Easy Turkey Tenderloin
This easy turkey tenderloin is oven baked with vegetables, white wine, and broth for a tender, juicy dinner that comes together with minimal prep.
Prep Time10 minutes mins
Cook Time40 minutes mins
Total Time50 minutes mins
Course: Dinner
Cuisine: American
Servings: 4 servings
Author: Katie G.
- 1 tablespoon olive oil plus more for coating
- 1 cup carrots sliced (1/4-inch)
- 1/2 cup yellow onion thinly sliced
- 1/2 cup sweet red pepper
- 1 pound turkey tenderloin
- salt and pepper to taste
- 1/2 cup white wine
- 1/2 cup chicken broth
- 1/2 teaspoon garlic powder
- 1/4 teaspoon dried rosemary crushed
Preheat the oven to 400°F and lightly coat a large baking dish with olive oil.

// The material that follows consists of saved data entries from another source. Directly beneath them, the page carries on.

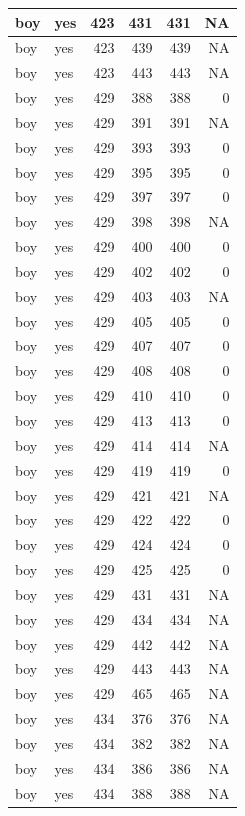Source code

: \documentclass[man]{apa6}
\begin{document}
\begin{tabular}{l|l|r|r|r|r}
\hline
boy & yes & 423 & 431 & 431 & NA\\
\hline
boy & yes & 423 & 439 & 439 & NA\\
\hline
boy & yes & 423 & 443 & 443 & NA\\
\hline
boy & yes & 429 & 388 & 388 & 0\\
\hline
boy & yes & 429 & 391 & 391 & NA\\
\hline
boy & yes & 429 & 393 & 393 & 0\\
\hline
boy & yes & 429 & 395 & 395 & 0\\
\hline
boy & yes & 429 & 397 & 397 & 0\\
\hline
boy & yes & 429 & 398 & 398 & NA\\
\hline
boy & yes & 429 & 400 & 400 & 0\\
\hline
boy & yes & 429 & 402 & 402 & 0\\
\hline
boy & yes & 429 & 403 & 403 & NA\\
\hline
boy & yes & 429 & 405 & 405 & 0\\
\hline
boy & yes & 429 & 407 & 407 & 0\\
\hline
boy & yes & 429 & 408 & 408 & 0\\
\hline
boy & yes & 429 & 410 & 410 & 0\\
\hline
boy & yes & 429 & 413 & 413 & 0\\
\hline
boy & yes & 429 & 414 & 414 & NA\\
\hline
boy & yes & 429 & 419 & 419 & 0\\
\hline
boy & yes & 429 & 421 & 421 & NA\\
\hline
boy & yes & 429 & 422 & 422 & 0\\
\hline
boy & yes & 429 & 424 & 424 & 0\\
\hline
boy & yes & 429 & 425 & 425 & 0\\
\hline
boy & yes & 429 & 431 & 431 & NA\\
\hline
boy & yes & 429 & 434 & 434 & NA\\
\hline
boy & yes & 429 & 442 & 442 & NA\\
\hline
boy & yes & 429 & 443 & 443 & NA\\
\hline
boy & yes & 429 & 465 & 465 & NA\\
\hline
boy & yes & 434 & 376 & 376 & NA\\
\hline
boy & yes & 434 & 382 & 382 & NA\\
\hline
boy & yes & 434 & 386 & 386 & NA\\
\hline
boy & yes & 434 & 388 & 388 & NA\\

\end{tabular}
\end{document}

Add the sliced carrots, onion, and red pepper to the dish. Drizzle with olive oil and toss to coat, then spread them out in an even layer.

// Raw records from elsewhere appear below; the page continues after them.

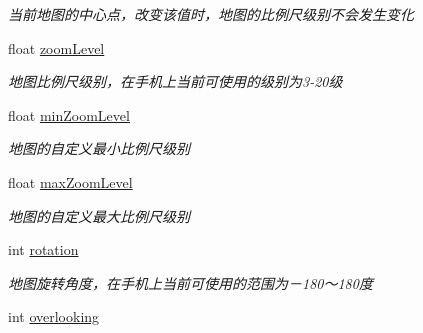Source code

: \begin{DoxyCompactItemize}
\begin{DoxyCompactList}\small\item\em 当前地图的中心点，改变该值时，地图的比例尺级别不会发生变化 \end{DoxyCompactList}\item 
\hypertarget{interface_b_m_k_map_view_a5e6c1e21fddd4d6a24194be53f14c27e}{}float \hyperlink{interface_b_m_k_map_view_a5e6c1e21fddd4d6a24194be53f14c27e}{zoom\+Level}\label{interface_b_m_k_map_view_a5e6c1e21fddd4d6a24194be53f14c27e}

\begin{DoxyCompactList}\small\item\em 地图比例尺级别，在手机上当前可使用的级别为3-\/20级 \end{DoxyCompactList}\item 
\hypertarget{interface_b_m_k_map_view_ab504b39a0a908c811a258e058be7eeb9}{}float \hyperlink{interface_b_m_k_map_view_ab504b39a0a908c811a258e058be7eeb9}{min\+Zoom\+Level}\label{interface_b_m_k_map_view_ab504b39a0a908c811a258e058be7eeb9}

\begin{DoxyCompactList}\small\item\em 地图的自定义最小比例尺级别 \end{DoxyCompactList}\item 
\hypertarget{interface_b_m_k_map_view_ae9fce90bc3332cdf0dc477c3959e5e79}{}float \hyperlink{interface_b_m_k_map_view_ae9fce90bc3332cdf0dc477c3959e5e79}{max\+Zoom\+Level}\label{interface_b_m_k_map_view_ae9fce90bc3332cdf0dc477c3959e5e79}

\begin{DoxyCompactList}\small\item\em 地图的自定义最大比例尺级别 \end{DoxyCompactList}\item 
\hypertarget{interface_b_m_k_map_view_a344d3d4be5d00adfc22feaa2ab6869c4}{}int \hyperlink{interface_b_m_k_map_view_a344d3d4be5d00adfc22feaa2ab6869c4}{rotation}\label{interface_b_m_k_map_view_a344d3d4be5d00adfc22feaa2ab6869c4}

\begin{DoxyCompactList}\small\item\em 地图旋转角度，在手机上当前可使用的范围为－180～180度 \end{DoxyCompactList}\item 
\hypertarget{interface_b_m_k_map_view_a8ae6f6cf221ea4f14923150d8974f997}{}int \hyperlink{interface_b_m_k_map_view_a8ae6f6cf221ea4f14923150d8974f997}{overlooking}\label{interface_b_m_k_map_view_a8ae6f6cf221ea4f14923150d8974f997}


\end{DoxyCompactItemize}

Season the turkey tenderloin generously with salt and pepper on all sides and place it on top of the vegetables.
In a small bowl, stir together the white wine, chicken broth, garlic powder, and dried rosemary. Pour the mixture over the turkey and vegetables.
Cover the dish tightly with foil and bake for 30–40 minutes, until the turkey reaches 160°F in the thickest part.
Remove the foil and switch the oven to high broil. Broil for 4–5 minutes, watching closely, until the top is lightly browned.
Let the turkey rest for 10 minutes before slicing and serving.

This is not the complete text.